Try it. Could you filter the records below and return each line that holds "does"?

##############################

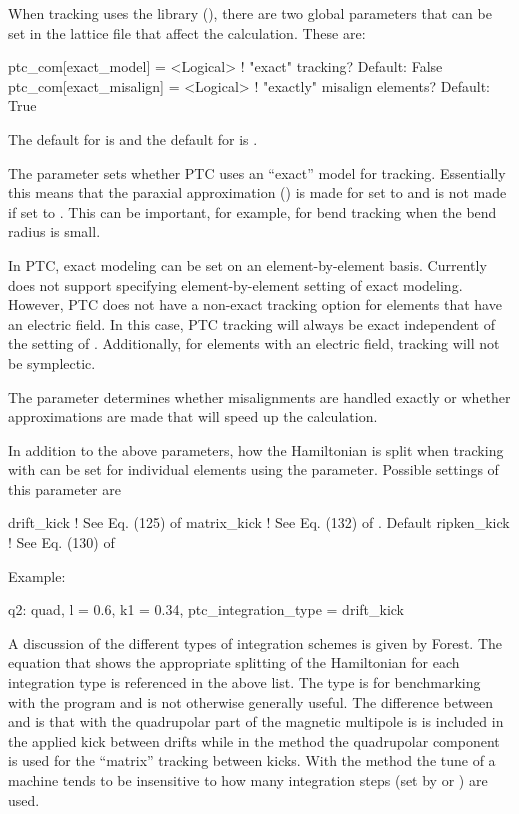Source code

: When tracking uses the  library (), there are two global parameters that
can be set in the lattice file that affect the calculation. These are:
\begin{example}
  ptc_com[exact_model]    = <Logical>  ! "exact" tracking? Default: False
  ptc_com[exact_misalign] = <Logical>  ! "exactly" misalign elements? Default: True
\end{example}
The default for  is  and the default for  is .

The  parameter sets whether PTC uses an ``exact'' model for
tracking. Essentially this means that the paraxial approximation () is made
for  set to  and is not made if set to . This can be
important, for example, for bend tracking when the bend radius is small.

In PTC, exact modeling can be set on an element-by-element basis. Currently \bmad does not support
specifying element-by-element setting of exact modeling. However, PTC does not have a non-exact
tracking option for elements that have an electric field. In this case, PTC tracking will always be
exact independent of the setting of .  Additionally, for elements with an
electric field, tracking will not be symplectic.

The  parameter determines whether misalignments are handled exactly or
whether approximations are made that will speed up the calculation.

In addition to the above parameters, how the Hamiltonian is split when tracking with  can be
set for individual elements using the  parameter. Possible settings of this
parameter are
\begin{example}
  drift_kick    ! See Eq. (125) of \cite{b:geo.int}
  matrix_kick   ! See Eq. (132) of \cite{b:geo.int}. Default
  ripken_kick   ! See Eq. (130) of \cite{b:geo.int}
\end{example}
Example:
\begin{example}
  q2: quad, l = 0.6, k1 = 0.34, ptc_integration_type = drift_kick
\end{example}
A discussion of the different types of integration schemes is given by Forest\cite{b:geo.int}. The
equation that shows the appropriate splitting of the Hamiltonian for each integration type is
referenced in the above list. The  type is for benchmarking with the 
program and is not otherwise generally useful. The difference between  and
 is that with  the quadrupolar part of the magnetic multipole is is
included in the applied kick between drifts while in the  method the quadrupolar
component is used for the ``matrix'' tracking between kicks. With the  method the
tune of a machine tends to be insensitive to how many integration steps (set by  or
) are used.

##############################

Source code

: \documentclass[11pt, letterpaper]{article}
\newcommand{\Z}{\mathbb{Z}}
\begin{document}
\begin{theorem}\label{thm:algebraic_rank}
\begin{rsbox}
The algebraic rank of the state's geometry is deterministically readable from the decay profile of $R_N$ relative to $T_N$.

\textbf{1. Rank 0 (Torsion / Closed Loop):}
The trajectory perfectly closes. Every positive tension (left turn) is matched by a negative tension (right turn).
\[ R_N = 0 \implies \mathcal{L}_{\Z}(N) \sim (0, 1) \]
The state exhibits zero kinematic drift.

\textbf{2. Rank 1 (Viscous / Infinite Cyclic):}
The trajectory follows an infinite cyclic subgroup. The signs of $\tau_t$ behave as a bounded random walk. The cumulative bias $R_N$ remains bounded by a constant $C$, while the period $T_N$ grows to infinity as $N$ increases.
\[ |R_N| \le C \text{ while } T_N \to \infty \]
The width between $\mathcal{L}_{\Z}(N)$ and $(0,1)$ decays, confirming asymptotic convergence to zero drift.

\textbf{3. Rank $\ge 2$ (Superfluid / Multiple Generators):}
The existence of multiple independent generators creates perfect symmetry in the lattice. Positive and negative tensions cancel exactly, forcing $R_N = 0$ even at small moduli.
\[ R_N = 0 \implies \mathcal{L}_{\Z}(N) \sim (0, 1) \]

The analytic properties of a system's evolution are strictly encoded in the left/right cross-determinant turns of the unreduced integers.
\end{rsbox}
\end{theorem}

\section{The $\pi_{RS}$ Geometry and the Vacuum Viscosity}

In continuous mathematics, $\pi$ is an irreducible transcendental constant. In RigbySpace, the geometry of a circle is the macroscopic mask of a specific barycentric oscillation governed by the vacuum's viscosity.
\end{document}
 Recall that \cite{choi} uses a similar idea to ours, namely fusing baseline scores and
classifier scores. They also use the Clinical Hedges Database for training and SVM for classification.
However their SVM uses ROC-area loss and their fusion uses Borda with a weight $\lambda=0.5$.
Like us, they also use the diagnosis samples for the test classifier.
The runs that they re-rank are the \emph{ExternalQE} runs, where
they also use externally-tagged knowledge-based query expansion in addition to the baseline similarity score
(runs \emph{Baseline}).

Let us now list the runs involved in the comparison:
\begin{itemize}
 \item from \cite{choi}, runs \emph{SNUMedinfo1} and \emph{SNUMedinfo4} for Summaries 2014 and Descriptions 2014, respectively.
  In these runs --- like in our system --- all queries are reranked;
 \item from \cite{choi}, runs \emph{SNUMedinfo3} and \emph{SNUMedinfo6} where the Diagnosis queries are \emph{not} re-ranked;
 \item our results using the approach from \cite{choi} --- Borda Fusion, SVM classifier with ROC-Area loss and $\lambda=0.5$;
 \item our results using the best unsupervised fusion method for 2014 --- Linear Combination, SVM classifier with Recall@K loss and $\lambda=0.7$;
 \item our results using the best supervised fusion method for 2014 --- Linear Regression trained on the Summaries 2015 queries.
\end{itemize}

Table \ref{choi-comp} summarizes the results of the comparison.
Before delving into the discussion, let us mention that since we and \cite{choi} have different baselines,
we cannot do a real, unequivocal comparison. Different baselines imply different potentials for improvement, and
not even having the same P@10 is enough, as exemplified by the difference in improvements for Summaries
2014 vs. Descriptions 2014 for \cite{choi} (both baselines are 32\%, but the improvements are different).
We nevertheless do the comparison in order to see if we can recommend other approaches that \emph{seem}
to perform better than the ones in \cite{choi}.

##############################

Solution.
In PTC, exact modeling can be set on an element-by-element basis. Currently \bmad does not support
specifying element-by-element setting of exact modeling. However, PTC does not have a non-exact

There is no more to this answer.